Remember, dear reader, the image I posted a few days ago. You know, that bit of signage I sent in to The Times Online. Well, that bit of signage, the one demanding that all children remain downtrodden, is a finalist in the Sign of The Times contest.

Thus, dear reader, you should go there and vote for said image. It is not that I will gain anything from it; it is simply a matter of feeding my addiction.

Feed Me!

Feed Me!



I grow fond of grey. Not so much the color, but the sky, as a balm to the ever-decreasing ascension of the sun. Yes, that dense cover of clouds overhead today that dilutes the increasingly feeble sun, but also diffuses it, sets it glow into every corner of the firmament. More importantly it obscures just how low the sun's – perhaps overly ambitiously termed – rise is now. The grey masques the sun's meagre height in its shroud of uniformity. One need not look sideways to find the sun on days like today; it is enough to know that it is up there, somewhere, hidden, that the sky is grey.

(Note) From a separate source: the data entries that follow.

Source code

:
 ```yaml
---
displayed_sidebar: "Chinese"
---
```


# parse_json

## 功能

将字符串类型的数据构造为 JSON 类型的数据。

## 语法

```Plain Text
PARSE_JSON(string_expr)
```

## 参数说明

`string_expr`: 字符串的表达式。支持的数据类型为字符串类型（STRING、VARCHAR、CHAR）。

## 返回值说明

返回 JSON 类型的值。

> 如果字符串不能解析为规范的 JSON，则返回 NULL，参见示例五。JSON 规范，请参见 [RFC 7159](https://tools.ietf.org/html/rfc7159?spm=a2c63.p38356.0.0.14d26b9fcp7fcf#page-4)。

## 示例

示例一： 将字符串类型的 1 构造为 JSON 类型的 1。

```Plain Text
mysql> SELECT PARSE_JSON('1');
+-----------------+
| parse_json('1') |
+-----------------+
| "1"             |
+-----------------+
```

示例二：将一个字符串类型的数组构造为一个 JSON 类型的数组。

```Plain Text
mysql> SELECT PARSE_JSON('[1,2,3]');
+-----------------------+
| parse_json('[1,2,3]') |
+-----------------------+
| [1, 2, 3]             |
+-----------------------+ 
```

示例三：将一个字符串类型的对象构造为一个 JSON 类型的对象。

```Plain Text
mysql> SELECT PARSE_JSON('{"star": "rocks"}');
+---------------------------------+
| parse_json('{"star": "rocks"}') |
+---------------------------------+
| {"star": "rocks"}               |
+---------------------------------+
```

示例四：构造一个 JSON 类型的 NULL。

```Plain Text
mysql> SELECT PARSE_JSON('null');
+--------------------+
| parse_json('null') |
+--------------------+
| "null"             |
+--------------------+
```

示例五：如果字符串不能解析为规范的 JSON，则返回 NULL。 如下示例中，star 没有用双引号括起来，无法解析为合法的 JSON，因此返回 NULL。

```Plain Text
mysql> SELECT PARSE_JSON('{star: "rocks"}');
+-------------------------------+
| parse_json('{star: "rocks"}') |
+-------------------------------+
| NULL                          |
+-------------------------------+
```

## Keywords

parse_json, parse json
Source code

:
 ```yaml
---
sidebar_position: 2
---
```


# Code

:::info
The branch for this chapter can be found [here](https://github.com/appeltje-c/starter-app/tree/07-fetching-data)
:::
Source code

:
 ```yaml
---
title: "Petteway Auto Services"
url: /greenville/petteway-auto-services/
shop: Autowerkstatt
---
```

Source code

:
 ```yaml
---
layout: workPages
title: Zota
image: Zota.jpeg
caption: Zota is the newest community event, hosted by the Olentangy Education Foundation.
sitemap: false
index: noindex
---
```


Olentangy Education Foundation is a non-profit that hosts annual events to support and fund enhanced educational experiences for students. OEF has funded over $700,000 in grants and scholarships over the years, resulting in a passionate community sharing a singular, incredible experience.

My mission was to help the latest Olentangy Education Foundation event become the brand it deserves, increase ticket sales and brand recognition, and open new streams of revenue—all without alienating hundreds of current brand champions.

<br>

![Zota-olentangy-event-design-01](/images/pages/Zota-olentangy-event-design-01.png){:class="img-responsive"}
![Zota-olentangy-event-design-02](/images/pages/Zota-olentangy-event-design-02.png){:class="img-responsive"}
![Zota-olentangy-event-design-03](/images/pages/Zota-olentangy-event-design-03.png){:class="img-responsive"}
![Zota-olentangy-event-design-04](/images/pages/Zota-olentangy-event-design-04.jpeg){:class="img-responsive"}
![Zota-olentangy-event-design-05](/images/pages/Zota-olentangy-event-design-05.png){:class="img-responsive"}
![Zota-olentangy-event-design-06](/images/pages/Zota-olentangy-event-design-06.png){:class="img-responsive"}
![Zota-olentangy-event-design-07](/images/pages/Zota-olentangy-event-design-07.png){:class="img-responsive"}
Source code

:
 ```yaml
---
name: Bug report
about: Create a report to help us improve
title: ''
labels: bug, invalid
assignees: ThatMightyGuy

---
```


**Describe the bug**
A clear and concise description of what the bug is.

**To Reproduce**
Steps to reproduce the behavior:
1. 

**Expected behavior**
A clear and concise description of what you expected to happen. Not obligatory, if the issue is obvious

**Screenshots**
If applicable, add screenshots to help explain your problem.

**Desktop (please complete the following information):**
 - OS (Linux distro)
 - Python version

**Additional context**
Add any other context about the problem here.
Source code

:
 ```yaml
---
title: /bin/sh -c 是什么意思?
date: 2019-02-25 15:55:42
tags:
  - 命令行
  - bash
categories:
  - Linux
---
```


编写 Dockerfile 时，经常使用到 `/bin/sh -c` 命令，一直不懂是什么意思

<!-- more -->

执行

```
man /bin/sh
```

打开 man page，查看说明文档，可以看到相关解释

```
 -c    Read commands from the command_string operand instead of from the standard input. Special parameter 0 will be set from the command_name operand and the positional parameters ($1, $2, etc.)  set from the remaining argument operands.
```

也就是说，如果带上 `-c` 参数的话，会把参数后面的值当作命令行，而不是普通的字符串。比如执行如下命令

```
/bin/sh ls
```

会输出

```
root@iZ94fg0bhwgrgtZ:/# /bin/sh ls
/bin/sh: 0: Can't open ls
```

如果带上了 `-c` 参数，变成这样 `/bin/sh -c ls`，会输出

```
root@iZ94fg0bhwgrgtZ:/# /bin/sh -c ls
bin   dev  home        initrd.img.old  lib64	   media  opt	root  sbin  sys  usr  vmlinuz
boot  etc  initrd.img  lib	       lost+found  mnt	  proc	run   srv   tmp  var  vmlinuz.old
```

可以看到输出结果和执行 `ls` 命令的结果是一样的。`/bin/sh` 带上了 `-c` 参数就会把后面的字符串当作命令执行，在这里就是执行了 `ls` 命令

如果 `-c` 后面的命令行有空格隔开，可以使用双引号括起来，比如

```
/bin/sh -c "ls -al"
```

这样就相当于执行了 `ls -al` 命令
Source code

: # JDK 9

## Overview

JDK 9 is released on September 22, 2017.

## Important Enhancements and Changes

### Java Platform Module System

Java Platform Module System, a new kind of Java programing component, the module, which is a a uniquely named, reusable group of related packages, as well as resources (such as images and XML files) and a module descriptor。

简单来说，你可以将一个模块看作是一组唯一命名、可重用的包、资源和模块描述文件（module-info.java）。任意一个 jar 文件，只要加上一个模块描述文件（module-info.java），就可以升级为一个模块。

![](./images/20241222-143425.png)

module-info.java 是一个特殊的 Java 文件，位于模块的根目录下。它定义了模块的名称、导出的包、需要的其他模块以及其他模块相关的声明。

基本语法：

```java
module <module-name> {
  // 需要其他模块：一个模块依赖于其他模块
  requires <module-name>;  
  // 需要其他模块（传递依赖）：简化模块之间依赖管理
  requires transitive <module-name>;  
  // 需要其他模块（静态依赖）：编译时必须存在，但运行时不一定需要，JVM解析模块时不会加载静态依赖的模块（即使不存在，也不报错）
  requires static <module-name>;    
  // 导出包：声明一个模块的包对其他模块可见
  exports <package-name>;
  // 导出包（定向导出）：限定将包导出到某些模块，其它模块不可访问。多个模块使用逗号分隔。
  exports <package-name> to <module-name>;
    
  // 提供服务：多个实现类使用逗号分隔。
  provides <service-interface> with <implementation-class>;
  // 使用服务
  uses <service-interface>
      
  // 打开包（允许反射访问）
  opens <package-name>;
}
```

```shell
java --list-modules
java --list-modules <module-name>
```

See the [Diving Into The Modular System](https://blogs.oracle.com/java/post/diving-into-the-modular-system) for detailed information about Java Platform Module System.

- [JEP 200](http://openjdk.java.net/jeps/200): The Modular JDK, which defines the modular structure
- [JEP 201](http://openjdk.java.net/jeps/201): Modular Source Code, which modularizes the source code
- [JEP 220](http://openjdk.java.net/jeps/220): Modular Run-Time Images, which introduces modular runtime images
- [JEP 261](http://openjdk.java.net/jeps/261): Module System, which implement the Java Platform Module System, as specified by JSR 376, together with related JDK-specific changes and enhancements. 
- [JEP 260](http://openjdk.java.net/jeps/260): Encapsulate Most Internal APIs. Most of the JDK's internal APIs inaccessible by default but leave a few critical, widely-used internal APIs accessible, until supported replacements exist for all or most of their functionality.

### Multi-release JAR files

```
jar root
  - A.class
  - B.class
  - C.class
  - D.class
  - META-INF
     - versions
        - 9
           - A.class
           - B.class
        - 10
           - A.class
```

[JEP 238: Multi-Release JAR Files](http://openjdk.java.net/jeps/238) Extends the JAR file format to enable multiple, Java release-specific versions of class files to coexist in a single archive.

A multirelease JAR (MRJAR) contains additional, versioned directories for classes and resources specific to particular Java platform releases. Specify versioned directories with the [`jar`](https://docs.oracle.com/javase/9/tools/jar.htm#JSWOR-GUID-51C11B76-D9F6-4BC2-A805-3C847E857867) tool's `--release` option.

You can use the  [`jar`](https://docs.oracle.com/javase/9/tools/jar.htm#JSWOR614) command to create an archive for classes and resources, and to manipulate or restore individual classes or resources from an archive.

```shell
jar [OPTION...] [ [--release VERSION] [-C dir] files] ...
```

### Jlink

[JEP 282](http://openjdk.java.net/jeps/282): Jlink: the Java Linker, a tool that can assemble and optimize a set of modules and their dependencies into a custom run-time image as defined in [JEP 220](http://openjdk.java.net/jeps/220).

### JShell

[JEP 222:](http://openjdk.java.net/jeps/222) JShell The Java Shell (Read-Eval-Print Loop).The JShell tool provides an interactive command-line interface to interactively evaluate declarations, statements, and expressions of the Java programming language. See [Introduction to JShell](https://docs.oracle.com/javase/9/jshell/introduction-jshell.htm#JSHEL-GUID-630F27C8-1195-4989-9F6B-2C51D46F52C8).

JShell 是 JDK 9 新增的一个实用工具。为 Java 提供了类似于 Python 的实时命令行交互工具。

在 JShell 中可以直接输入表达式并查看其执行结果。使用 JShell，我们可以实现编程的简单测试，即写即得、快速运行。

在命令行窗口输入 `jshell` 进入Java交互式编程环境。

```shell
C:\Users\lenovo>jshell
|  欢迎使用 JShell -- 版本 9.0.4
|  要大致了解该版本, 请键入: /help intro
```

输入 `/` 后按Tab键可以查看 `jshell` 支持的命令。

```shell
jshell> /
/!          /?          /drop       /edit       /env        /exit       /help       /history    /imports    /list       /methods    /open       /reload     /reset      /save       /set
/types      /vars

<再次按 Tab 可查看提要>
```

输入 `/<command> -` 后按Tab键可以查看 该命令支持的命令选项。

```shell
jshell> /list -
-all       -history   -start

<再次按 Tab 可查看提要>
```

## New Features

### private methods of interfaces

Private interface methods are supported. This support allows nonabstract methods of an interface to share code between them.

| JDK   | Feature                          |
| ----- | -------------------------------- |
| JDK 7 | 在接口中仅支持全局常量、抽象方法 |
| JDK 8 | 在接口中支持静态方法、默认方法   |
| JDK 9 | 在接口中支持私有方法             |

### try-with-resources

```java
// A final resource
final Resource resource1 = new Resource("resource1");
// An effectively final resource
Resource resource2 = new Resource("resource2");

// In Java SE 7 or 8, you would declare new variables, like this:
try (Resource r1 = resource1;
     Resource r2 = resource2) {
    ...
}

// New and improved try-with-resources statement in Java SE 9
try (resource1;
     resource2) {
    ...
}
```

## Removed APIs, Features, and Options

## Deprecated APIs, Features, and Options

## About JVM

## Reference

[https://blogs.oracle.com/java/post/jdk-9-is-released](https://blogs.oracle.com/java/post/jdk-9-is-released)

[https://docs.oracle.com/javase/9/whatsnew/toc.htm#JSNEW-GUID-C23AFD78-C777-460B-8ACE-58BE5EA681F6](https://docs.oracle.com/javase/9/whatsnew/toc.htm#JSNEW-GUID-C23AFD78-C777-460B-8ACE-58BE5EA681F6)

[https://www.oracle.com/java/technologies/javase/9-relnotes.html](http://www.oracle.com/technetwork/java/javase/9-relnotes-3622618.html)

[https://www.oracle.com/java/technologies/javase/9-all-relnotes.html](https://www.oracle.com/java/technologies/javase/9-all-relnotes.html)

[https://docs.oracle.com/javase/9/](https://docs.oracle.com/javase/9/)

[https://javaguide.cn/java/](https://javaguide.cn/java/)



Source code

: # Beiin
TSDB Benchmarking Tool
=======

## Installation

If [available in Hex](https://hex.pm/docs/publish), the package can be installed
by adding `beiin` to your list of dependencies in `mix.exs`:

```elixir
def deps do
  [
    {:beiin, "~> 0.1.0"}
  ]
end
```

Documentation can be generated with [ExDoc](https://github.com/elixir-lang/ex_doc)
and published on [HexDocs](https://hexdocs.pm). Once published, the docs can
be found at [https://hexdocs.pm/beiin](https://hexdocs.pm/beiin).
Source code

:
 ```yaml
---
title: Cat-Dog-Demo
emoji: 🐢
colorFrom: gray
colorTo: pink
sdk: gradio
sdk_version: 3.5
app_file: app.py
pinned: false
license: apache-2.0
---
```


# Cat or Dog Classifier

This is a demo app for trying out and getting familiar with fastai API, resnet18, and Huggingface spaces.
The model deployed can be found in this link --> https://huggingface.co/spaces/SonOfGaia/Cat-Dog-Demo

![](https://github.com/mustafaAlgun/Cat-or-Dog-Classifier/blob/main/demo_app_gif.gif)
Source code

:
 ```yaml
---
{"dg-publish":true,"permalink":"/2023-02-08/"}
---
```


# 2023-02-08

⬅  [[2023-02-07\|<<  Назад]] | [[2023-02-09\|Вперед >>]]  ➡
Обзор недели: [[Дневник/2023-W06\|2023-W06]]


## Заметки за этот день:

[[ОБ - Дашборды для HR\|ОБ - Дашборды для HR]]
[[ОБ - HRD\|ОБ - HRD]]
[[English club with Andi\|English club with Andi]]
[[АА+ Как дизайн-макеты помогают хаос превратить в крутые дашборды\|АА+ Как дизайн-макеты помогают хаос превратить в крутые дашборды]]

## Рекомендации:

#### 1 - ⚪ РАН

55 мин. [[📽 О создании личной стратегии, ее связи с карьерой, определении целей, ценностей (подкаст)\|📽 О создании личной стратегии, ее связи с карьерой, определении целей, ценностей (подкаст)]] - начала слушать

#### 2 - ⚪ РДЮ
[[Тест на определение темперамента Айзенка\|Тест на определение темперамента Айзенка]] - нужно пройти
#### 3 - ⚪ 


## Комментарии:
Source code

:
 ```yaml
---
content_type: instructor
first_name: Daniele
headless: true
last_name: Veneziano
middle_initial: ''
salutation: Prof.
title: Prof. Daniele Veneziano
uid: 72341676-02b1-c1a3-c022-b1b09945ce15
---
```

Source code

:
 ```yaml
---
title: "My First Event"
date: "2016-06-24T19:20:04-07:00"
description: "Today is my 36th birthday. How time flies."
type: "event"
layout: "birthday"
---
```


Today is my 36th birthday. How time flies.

I know the grey of winter will be oppressive, like a blanket too heavy to kick off, but this grey is not that. Not yet. It filters out the low-looming light, hiding from me the suns impending scarcity. This grey is a comfort, a shelter. It does not foreshadow storms, great deluges of rain, torrents of wind; it simply veils the sky, or perhaps it my eyes that are veiled.

I grow fond of grey, though I know soon I will bemoan it. But today it is grey, so I dance.